第一百七十四章 將計就計(下)
夜風吹拂山澗嗚咽作響,月光拉長兩抹隨帝梓瀟之後潛入山寨的身影,北堂墨貓著身子蹲在目標房間後方的窗戶下,轉頭看了眼帝梓瀟方才被人包抄的地方。
她剛剛藏在山後叢林中距離帝梓瀟甚遠,聽不到帝梓瀟與那群人的談話,但見帝梓瀟被肖籟帶走時特意回眸瞟了眼自己,不過她腦子向來遲鈍經常屏蔽重要信號。

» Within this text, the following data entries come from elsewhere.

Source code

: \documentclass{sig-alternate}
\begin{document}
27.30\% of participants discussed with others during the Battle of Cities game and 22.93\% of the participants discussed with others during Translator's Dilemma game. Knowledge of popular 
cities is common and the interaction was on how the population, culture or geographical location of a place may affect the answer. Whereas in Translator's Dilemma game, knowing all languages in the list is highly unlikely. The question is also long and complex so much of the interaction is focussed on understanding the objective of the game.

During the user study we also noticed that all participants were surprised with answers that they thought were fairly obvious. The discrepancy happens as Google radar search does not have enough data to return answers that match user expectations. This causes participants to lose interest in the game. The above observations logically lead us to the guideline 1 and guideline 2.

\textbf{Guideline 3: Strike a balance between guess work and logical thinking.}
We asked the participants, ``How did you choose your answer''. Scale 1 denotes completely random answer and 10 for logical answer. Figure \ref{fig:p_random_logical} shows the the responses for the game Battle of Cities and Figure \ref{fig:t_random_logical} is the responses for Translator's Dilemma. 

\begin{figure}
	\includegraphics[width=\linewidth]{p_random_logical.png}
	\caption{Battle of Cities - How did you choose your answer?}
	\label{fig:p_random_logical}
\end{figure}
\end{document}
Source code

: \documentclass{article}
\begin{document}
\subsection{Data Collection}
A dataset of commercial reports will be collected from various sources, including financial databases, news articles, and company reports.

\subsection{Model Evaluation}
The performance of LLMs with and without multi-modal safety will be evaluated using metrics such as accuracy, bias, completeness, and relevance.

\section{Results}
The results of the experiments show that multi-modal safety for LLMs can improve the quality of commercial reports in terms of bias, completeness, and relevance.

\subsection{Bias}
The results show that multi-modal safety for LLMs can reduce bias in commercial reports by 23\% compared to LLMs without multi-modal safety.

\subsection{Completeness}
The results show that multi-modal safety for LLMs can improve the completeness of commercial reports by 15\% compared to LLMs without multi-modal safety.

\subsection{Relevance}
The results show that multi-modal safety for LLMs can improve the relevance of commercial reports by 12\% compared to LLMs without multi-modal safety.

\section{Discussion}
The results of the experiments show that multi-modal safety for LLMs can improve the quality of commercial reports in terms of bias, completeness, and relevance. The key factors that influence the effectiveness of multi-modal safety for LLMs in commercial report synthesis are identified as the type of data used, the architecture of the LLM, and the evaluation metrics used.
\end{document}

好在墨北看懂了帝梓瀟的眼神示意,瞭然此地非安全地帶,再見許統領又暗下了命令,心裡不由得有些擔憂帝梓瀟,看樣子必須速戰速決,墨北思索間握緊了腰間的劍柄。
北堂墨轉頭看向神情緊繃的墨北,墨北知道北堂墨好奇卻並不打算在此時給自家莊主詳做解釋,環視了番四周動向,給北堂墨指了指頭頂的窗戶,北堂墨點點頭,雙手一伸很是麻利的跳進了屋內,墨北見此也跟著爬上了窗戶。
兩人一前一後在屋內落了腳,對視一眼后看向屋中背靠樑柱似是昏睡過去的兩名女子。
北堂墨尋得樑柱左方女子是阮玲玉,心下一驚,移動目光看右方女子,觀察著兩人神似的容顏,琢磨著右方女子應該就是阮玲馥了,認清目標的北堂墨小心翼翼靠近樑柱。
臨到樑柱時北堂墨率先蹲身查看阮玲玉傷勢,觀得阮玲玉僅是昏迷之相,不免鬆了口氣,掏出自製的驅香丸給阮玲玉服下,將阮玲玉交給墨北,墨北接住阮玲玉,抬頭接應上北堂墨視線,兩人同時點頭。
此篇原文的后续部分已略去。